• **AIM OF THE TASK**: Your response should be a copy of each line in the listing below that includes the word "Geostar".

• **DATA**:
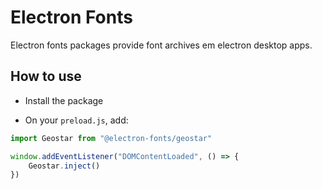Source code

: # Electron Fonts

Electron fonts packages provide font archives em electron desktop apps.

## How to use

* Install the package

* On your `preload.js`, add:

```ts
import Geostar from "@electron-fonts/geostar"

window.addEventListener("DOMContentLoaded", () => {
    Geostar.inject()
})
```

• **PROBLEM SOLUTION**:
import Geostar from "@electron-fonts/geostar"
    Geostar.inject()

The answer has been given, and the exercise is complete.